→ Exercise brief: Both the line with "Name | Type | Description | Notes" and the line with "### 🛠️ Skills and Tools" in the records below must appear in the output, along with every line between them, exactly and with nothing added.
=== Section Start ===
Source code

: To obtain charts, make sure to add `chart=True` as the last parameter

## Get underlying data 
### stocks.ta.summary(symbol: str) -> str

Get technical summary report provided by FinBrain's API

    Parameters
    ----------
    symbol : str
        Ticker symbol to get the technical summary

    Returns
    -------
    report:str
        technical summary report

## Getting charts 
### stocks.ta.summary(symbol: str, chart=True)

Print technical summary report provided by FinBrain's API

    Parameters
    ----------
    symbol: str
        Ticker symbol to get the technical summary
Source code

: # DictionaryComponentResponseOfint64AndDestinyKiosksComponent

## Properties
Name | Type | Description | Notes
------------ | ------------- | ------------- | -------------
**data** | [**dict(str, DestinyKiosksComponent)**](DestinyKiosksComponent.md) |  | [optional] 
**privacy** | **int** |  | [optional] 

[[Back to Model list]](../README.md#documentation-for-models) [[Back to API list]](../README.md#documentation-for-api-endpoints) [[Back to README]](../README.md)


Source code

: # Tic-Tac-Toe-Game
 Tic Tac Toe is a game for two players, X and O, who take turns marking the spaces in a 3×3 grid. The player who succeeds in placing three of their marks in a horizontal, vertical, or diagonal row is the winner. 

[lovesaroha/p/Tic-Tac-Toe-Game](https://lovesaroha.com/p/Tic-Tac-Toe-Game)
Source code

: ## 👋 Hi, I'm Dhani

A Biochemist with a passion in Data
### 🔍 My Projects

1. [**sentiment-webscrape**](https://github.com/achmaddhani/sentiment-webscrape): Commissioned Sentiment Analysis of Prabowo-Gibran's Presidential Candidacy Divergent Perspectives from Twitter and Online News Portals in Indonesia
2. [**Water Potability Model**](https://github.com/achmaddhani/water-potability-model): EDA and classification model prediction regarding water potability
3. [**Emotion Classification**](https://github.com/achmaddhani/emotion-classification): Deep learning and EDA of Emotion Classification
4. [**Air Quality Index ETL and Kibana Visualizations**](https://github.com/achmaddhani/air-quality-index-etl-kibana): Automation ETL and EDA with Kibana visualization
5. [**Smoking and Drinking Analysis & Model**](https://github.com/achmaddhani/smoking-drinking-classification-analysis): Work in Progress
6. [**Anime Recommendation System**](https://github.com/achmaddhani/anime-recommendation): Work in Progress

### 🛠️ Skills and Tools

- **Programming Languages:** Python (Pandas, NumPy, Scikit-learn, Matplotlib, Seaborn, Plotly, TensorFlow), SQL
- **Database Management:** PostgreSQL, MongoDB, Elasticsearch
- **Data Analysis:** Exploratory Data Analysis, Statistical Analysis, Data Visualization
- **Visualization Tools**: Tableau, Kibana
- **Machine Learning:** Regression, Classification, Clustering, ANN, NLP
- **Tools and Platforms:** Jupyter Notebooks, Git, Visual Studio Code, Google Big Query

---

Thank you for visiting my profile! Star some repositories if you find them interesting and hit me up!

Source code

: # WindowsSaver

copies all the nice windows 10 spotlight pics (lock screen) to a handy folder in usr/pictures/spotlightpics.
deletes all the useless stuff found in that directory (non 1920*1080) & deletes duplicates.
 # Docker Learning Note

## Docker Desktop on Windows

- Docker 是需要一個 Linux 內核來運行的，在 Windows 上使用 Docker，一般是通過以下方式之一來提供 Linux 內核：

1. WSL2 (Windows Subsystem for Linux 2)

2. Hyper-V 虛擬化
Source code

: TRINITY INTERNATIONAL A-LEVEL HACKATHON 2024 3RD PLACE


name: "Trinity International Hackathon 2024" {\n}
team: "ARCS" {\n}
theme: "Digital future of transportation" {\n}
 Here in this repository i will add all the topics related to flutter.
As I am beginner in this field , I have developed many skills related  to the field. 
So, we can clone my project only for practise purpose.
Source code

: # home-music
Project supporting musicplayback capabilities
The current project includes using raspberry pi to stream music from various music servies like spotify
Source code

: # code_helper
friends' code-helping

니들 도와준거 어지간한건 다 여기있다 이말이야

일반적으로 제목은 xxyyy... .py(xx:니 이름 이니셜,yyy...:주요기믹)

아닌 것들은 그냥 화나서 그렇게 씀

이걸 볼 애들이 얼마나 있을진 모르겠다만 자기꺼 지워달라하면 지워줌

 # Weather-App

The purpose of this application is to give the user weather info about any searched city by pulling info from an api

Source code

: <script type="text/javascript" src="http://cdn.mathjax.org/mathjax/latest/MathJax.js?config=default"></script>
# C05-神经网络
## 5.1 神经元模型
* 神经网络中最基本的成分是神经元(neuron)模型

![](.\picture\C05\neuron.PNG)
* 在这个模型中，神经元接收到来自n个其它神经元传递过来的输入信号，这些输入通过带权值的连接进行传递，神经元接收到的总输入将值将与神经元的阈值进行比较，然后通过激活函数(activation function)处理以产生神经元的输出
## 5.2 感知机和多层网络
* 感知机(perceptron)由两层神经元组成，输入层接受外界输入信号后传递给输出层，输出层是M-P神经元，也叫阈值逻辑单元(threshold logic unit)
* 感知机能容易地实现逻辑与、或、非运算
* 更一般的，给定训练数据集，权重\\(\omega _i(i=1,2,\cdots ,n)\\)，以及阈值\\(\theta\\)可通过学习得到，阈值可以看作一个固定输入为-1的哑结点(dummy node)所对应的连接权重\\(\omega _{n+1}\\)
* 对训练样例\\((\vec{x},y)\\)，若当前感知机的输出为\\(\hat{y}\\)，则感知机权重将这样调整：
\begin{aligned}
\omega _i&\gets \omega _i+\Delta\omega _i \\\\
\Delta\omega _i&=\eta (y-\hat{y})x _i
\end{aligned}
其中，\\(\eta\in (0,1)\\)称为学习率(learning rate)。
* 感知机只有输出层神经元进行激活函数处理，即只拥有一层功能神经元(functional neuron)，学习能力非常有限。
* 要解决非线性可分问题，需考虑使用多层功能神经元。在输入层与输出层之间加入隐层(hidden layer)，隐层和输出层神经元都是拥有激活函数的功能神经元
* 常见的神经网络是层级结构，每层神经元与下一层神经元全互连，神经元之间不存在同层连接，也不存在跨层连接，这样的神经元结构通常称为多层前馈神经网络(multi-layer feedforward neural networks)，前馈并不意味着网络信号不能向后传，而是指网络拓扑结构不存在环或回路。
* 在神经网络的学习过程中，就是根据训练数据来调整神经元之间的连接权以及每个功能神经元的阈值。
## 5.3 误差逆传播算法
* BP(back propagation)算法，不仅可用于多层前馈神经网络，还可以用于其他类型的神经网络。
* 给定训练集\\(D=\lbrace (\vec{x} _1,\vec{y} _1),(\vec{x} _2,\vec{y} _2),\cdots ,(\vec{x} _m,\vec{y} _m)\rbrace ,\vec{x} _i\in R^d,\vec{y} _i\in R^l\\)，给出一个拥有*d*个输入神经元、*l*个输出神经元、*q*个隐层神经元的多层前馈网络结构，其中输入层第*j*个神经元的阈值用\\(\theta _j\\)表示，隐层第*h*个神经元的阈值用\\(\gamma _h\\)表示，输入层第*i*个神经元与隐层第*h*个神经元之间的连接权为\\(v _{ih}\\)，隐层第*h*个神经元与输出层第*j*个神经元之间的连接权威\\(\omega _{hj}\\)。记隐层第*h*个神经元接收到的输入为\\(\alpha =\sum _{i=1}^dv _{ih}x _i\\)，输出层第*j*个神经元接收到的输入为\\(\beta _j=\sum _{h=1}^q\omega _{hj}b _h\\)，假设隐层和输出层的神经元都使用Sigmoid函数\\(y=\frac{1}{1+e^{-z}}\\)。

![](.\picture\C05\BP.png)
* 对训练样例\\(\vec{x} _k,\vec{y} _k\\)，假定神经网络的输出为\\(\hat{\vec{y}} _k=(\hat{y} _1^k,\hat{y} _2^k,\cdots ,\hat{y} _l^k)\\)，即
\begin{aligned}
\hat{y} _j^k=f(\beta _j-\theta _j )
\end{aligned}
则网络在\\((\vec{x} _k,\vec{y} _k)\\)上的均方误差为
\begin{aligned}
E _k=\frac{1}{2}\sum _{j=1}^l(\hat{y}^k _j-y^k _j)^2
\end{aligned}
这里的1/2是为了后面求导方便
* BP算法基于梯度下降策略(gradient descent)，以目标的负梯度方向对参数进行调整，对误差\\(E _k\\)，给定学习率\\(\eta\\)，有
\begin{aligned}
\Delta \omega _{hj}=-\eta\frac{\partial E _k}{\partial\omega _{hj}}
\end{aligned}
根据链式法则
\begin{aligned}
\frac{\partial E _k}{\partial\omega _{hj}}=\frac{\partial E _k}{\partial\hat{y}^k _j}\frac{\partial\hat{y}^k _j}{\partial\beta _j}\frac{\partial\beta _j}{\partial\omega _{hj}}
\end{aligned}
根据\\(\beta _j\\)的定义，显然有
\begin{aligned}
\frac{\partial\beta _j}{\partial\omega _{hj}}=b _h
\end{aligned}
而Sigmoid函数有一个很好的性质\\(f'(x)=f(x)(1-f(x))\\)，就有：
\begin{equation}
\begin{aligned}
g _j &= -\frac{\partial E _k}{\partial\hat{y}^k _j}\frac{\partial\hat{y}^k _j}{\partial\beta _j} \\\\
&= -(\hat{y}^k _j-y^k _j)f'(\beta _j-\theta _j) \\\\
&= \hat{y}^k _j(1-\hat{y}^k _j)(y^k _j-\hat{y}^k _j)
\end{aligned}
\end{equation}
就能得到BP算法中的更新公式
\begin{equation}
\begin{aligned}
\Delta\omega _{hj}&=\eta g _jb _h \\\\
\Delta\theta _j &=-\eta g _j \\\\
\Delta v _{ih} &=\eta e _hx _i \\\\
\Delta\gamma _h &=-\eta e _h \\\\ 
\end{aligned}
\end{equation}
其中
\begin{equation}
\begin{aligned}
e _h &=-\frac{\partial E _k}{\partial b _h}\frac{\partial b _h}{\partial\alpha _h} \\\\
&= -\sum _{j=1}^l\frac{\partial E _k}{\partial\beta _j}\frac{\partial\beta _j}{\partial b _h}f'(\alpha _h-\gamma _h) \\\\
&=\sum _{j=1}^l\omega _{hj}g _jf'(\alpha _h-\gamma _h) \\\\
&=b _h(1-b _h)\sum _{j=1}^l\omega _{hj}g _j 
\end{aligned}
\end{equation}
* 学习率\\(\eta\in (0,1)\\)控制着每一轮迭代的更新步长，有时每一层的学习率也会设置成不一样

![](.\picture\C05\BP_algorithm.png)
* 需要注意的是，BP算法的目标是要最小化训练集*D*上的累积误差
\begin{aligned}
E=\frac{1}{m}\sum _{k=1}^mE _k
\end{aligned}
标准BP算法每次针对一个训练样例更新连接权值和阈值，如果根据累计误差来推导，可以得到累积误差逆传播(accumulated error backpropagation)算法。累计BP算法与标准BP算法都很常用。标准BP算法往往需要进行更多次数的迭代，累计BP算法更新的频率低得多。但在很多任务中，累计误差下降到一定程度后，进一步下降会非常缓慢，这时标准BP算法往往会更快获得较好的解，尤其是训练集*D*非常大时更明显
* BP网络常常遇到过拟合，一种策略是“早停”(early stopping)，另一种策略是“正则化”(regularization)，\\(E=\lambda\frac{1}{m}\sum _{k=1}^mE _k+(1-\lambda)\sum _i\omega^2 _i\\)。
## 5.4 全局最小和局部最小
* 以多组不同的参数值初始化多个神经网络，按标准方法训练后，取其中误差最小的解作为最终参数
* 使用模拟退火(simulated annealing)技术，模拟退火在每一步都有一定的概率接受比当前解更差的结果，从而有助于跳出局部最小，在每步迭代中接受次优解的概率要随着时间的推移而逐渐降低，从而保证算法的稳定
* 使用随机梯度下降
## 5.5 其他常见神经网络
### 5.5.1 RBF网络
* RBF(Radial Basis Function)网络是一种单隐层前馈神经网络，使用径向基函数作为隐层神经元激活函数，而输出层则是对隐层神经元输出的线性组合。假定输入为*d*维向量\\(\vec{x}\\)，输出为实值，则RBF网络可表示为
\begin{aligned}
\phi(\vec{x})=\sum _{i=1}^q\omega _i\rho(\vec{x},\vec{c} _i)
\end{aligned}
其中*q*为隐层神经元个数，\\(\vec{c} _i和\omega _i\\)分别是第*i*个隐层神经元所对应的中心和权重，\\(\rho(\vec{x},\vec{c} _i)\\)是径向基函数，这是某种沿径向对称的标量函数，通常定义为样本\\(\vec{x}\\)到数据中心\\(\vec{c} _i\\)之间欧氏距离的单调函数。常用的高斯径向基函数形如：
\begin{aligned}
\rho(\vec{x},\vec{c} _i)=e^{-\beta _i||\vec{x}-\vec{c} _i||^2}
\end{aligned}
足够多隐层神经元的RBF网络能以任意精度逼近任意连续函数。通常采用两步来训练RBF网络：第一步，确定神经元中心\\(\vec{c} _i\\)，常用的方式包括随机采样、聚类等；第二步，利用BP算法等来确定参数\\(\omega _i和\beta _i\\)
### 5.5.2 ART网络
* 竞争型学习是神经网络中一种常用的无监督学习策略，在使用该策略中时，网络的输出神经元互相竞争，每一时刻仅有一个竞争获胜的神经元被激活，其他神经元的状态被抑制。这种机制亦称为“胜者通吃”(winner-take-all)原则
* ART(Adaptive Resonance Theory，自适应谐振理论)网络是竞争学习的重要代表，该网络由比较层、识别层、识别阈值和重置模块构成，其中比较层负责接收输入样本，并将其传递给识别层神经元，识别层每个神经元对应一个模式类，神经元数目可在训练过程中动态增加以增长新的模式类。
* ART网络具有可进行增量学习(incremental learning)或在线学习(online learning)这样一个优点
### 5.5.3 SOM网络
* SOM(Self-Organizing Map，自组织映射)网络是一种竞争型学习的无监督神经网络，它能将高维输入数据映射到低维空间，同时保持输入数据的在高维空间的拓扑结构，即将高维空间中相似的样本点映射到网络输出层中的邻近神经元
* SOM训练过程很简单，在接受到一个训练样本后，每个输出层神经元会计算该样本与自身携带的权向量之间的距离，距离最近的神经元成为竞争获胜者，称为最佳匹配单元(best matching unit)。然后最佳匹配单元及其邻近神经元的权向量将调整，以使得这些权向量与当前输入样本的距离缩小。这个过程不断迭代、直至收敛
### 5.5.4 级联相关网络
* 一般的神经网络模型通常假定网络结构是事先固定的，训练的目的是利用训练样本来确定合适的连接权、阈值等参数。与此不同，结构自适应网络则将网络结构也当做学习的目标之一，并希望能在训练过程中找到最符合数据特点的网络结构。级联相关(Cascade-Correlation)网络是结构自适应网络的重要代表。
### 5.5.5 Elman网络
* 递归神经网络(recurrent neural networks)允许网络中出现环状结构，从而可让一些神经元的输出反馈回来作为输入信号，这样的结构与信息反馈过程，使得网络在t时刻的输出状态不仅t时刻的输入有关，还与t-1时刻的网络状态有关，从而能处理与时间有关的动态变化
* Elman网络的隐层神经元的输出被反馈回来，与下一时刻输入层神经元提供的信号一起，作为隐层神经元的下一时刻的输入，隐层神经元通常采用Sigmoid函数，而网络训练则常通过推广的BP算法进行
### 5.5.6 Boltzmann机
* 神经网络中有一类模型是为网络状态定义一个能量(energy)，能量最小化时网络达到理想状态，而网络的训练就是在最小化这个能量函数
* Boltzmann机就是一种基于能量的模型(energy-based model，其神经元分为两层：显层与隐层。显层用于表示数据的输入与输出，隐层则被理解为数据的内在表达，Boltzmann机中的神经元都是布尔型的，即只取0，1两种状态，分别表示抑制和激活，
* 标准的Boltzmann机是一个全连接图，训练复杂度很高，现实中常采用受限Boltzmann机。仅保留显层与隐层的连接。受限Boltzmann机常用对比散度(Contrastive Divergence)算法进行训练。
=== Section End ===
→ Solution to this problem:
Name | Type | Description | Notes
------------ | ------------- | ------------- | -------------
**data** | [**dict(str, DestinyKiosksComponent)**](DestinyKiosksComponent.md) |  | [optional] 
**privacy** | **int** |  | [optional] 

[[Back to Model list]](../README.md#documentation-for-models) [[Back to API list]](../README.md#documentation-for-api-endpoints) [[Back to README]](../README.md)


Source code

: # Tic-Tac-Toe-Game
 Tic Tac Toe is a game for two players, X and O, who take turns marking the spaces in a 3×3 grid. The player who succeeds in placing three of their marks in a horizontal, vertical, or diagonal row is the winner. 

[lovesaroha/p/Tic-Tac-Toe-Game](https://lovesaroha.com/p/Tic-Tac-Toe-Game)
Source code

: ## 👋 Hi, I'm Dhani

A Biochemist with a passion in Data
### 🔍 My Projects

1. [**sentiment-webscrape**](https://github.com/achmaddhani/sentiment-webscrape): Commissioned Sentiment Analysis of Prabowo-Gibran's Presidential Candidacy Divergent Perspectives from Twitter and Online News Portals in Indonesia
2. [**Water Potability Model**](https://github.com/achmaddhani/water-potability-model): EDA and classification model prediction regarding water potability
3. [**Emotion Classification**](https://github.com/achmaddhani/emotion-classification): Deep learning and EDA of Emotion Classification
4. [**Air Quality Index ETL and Kibana Visualizations**](https://github.com/achmaddhani/air-quality-index-etl-kibana): Automation ETL and EDA with Kibana visualization
5. [**Smoking and Drinking Analysis & Model**](https://github.com/achmaddhani/smoking-drinking-classification-analysis): Work in Progress
6. [**Anime Recommendation System**](https://github.com/achmaddhani/anime-recommendation): Work in Progress

### 🛠️ Skills and Tools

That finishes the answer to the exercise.